▶ _TASK ITEM_:
Return every line of the records below verbatim, with no pictures in the copy.

(Dataset entries)
--- START ---

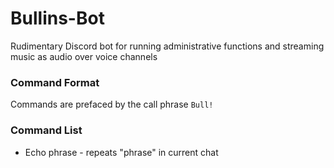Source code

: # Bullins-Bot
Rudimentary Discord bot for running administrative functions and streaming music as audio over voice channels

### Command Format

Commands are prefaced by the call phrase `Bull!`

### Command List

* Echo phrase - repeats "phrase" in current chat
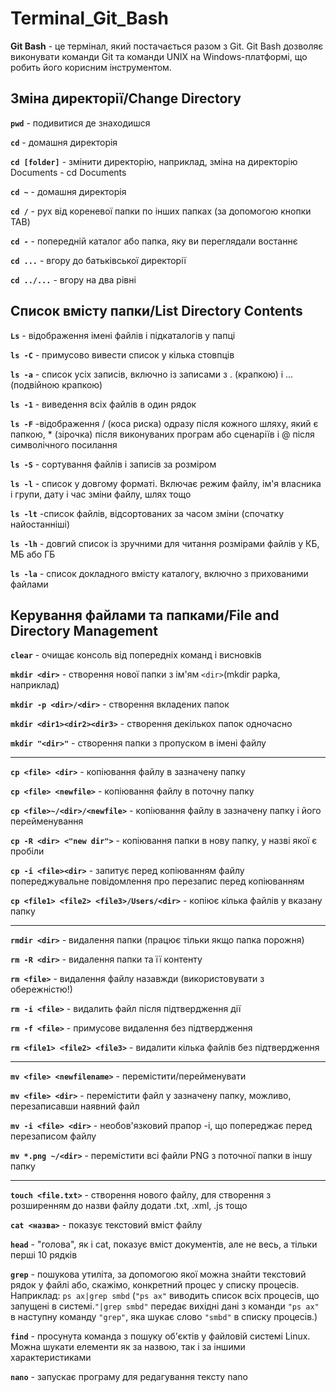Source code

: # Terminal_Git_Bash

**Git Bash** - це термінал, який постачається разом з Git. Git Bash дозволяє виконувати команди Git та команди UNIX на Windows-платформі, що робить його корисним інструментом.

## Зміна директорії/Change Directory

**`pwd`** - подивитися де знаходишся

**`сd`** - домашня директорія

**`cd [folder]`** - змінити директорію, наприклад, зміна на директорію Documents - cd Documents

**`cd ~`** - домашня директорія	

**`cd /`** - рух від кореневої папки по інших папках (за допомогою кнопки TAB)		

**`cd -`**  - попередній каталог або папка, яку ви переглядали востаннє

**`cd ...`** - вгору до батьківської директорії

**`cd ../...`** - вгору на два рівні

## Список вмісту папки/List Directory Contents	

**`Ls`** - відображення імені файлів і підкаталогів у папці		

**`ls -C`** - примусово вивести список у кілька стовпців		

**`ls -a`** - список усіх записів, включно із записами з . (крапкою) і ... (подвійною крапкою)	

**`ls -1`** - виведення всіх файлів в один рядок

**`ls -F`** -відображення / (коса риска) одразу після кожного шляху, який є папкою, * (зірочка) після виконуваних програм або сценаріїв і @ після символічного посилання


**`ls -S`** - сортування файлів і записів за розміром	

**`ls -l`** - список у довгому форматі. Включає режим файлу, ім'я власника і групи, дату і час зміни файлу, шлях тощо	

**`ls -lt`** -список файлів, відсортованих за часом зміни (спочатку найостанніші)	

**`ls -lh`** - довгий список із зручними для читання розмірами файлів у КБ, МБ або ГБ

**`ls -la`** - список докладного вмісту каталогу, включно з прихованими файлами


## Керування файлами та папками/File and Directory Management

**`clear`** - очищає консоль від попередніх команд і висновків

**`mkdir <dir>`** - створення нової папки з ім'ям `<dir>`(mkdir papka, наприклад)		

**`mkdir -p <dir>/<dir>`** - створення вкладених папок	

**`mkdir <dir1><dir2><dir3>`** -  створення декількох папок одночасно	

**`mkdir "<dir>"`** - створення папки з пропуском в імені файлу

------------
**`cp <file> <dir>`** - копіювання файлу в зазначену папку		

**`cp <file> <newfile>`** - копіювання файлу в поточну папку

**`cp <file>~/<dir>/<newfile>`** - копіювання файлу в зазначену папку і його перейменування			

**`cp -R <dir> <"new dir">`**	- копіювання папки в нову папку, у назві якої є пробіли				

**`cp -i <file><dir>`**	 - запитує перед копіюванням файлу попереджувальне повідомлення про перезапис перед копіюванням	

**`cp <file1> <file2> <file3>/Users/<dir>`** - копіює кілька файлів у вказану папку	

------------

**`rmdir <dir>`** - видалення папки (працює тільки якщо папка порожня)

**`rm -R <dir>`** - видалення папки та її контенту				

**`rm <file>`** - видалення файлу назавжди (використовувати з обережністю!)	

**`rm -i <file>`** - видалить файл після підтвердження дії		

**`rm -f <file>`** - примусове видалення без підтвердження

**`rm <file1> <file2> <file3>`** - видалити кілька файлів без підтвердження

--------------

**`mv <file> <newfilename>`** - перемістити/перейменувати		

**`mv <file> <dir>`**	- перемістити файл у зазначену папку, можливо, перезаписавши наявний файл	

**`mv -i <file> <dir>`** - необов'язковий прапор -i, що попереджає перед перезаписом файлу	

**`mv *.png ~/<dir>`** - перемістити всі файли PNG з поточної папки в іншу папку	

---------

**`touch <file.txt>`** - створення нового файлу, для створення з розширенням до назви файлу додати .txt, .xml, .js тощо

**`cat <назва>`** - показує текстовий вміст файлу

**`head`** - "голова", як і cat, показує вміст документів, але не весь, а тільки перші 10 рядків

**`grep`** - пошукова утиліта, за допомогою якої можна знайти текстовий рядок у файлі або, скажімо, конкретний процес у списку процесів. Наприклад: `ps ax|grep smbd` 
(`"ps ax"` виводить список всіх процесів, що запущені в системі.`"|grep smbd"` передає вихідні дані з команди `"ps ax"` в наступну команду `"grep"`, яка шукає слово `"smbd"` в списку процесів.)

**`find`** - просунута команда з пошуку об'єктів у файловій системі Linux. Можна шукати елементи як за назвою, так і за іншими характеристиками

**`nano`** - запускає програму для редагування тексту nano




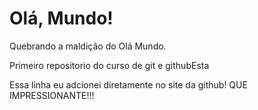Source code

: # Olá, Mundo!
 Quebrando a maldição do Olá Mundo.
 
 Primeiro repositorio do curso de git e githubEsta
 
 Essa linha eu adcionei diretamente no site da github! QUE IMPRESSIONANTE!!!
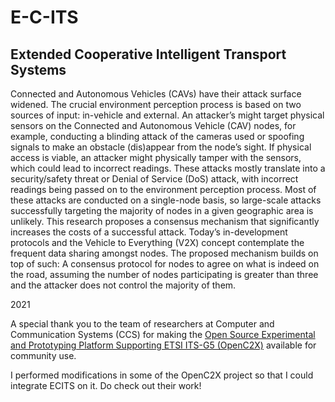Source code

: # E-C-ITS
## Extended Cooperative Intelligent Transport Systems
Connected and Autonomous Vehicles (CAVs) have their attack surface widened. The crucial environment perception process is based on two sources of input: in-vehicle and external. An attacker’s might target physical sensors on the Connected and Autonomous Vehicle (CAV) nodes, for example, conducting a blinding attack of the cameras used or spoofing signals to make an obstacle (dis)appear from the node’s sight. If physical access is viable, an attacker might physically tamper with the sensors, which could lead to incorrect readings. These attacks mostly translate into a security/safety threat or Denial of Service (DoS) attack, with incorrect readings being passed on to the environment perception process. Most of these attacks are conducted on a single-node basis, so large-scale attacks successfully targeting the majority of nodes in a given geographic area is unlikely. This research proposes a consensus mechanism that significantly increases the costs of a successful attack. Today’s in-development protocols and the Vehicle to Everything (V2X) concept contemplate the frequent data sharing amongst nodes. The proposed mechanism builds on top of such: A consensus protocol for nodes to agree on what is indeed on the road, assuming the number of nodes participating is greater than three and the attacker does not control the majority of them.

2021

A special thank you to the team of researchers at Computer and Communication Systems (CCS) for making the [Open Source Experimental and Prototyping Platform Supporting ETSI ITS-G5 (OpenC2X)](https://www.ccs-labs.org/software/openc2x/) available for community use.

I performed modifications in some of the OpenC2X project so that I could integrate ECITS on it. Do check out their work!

--- END ---

▶ _ANSWER_:
Source code

: # Bullins-Bot
Rudimentary Discord bot for running administrative functions and streaming music as audio over voice channels

### Command Format

Commands are prefaced by the call phrase `Bull!`

### Command List

* Echo phrase - repeats "phrase" in current chat
Source code

: # Terminal_Git_Bash

**Git Bash** - це термінал, який постачається разом з Git. Git Bash дозволяє виконувати команди Git та команди UNIX на Windows-платформі, що робить його корисним інструментом.

## Зміна директорії/Change Directory

**`pwd`** - подивитися де знаходишся

**`сd`** - домашня директорія

**`cd [folder]`** - змінити директорію, наприклад, зміна на директорію Documents - cd Documents

**`cd ~`** - домашня директорія	

**`cd /`** - рух від кореневої папки по інших папках (за допомогою кнопки TAB)		

**`cd -`**  - попередній каталог або папка, яку ви переглядали востаннє

**`cd ...`** - вгору до батьківської директорії

**`cd ../...`** - вгору на два рівні

## Список вмісту папки/List Directory Contents	

**`Ls`** - відображення імені файлів і підкаталогів у папці		

**`ls -C`** - примусово вивести список у кілька стовпців		

**`ls -a`** - список усіх записів, включно із записами з . (крапкою) і ... (подвійною крапкою)	

**`ls -1`** - виведення всіх файлів в один рядок

**`ls -F`** -відображення / (коса риска) одразу після кожного шляху, який є папкою, * (зірочка) після виконуваних програм або сценаріїв і @ після символічного посилання


**`ls -S`** - сортування файлів і записів за розміром	

**`ls -l`** - список у довгому форматі. Включає режим файлу, ім'я власника і групи, дату і час зміни файлу, шлях тощо	

**`ls -lt`** -список файлів, відсортованих за часом зміни (спочатку найостанніші)	

**`ls -lh`** - довгий список із зручними для читання розмірами файлів у КБ, МБ або ГБ

**`ls -la`** - список докладного вмісту каталогу, включно з прихованими файлами


## Керування файлами та папками/File and Directory Management

**`clear`** - очищає консоль від попередніх команд і висновків

**`mkdir <dir>`** - створення нової папки з ім'ям `<dir>`(mkdir papka, наприклад)		

**`mkdir -p <dir>/<dir>`** - створення вкладених папок	

**`mkdir <dir1><dir2><dir3>`** -  створення декількох папок одночасно	

**`mkdir "<dir>"`** - створення папки з пропуском в імені файлу

------------
**`cp <file> <dir>`** - копіювання файлу в зазначену папку		

**`cp <file> <newfile>`** - копіювання файлу в поточну папку

**`cp <file>~/<dir>/<newfile>`** - копіювання файлу в зазначену папку і його перейменування			

**`cp -R <dir> <"new dir">`**	- копіювання папки в нову папку, у назві якої є пробіли				

**`cp -i <file><dir>`**	 - запитує перед копіюванням файлу попереджувальне повідомлення про перезапис перед копіюванням	

**`cp <file1> <file2> <file3>/Users/<dir>`** - копіює кілька файлів у вказану папку	

------------

**`rmdir <dir>`** - видалення папки (працює тільки якщо папка порожня)

**`rm -R <dir>`** - видалення папки та її контенту				

**`rm <file>`** - видалення файлу назавжди (використовувати з обережністю!)	

**`rm -i <file>`** - видалить файл після підтвердження дії		

**`rm -f <file>`** - примусове видалення без підтвердження

**`rm <file1> <file2> <file3>`** - видалити кілька файлів без підтвердження

--------------

**`mv <file> <newfilename>`** - перемістити/перейменувати		

**`mv <file> <dir>`**	- перемістити файл у зазначену папку, можливо, перезаписавши наявний файл	

**`mv -i <file> <dir>`** - необов'язковий прапор -i, що попереджає перед перезаписом файлу	

**`mv *.png ~/<dir>`** - перемістити всі файли PNG з поточної папки в іншу папку	

---------

**`touch <file.txt>`** - створення нового файлу, для створення з розширенням до назви файлу додати .txt, .xml, .js тощо

**`cat <назва>`** - показує текстовий вміст файлу

**`head`** - "голова", як і cat, показує вміст документів, але не весь, а тільки перші 10 рядків

**`grep`** - пошукова утиліта, за допомогою якої можна знайти текстовий рядок у файлі або, скажімо, конкретний процес у списку процесів. Наприклад: `ps ax|grep smbd` 
(`"ps ax"` виводить список всіх процесів, що запущені в системі.`"|grep smbd"` передає вихідні дані з команди `"ps ax"` в наступну команду `"grep"`, яка шукає слово `"smbd"` в списку процесів.)

**`find`** - просунута команда з пошуку об'єктів у файловій системі Linux. Можна шукати елементи як за назвою, так і за іншими характеристиками

**`nano`** - запускає програму для редагування тексту nano




Source code

: # Olá, Mundo!
 Quebrando a maldição do Olá Mundo.
 
 Primeiro repositorio do curso de git e githubEsta
 
 Essa linha eu adcionei diretamente no site da github! QUE IMPRESSIONANTE!!!
Source code

: # E-C-ITS
## Extended Cooperative Intelligent Transport Systems
Connected and Autonomous Vehicles (CAVs) have their attack surface widened. The crucial environment perception process is based on two sources of input: in-vehicle and external. An attacker’s might target physical sensors on the Connected and Autonomous Vehicle (CAV) nodes, for example, conducting a blinding attack of the cameras used or spoofing signals to make an obstacle (dis)appear from the node’s sight. If physical access is viable, an attacker might physically tamper with the sensors, which could lead to incorrect readings. These attacks mostly translate into a security/safety threat or Denial of Service (DoS) attack, with incorrect readings being passed on to the environment perception process. Most of these attacks are conducted on a single-node basis, so large-scale attacks successfully targeting the majority of nodes in a given geographic area is unlikely. This research proposes a consensus mechanism that significantly increases the costs of a successful attack. Today’s in-development protocols and the Vehicle to Everything (V2X) concept contemplate the frequent data sharing amongst nodes. The proposed mechanism builds on top of such: A consensus protocol for nodes to agree on what is indeed on the road, assuming the number of nodes participating is greater than three and the attacker does not control the majority of them.

2021

A special thank you to the team of researchers at Computer and Communication Systems (CCS) for making the [Open Source Experimental and Prototyping Platform Supporting ETSI ITS-G5 (OpenC2X)](https://www.ccs-labs.org/software/openc2x/) available for community use.

I performed modifications in some of the OpenC2X project so that I could integrate ECITS on it. Do check out their work!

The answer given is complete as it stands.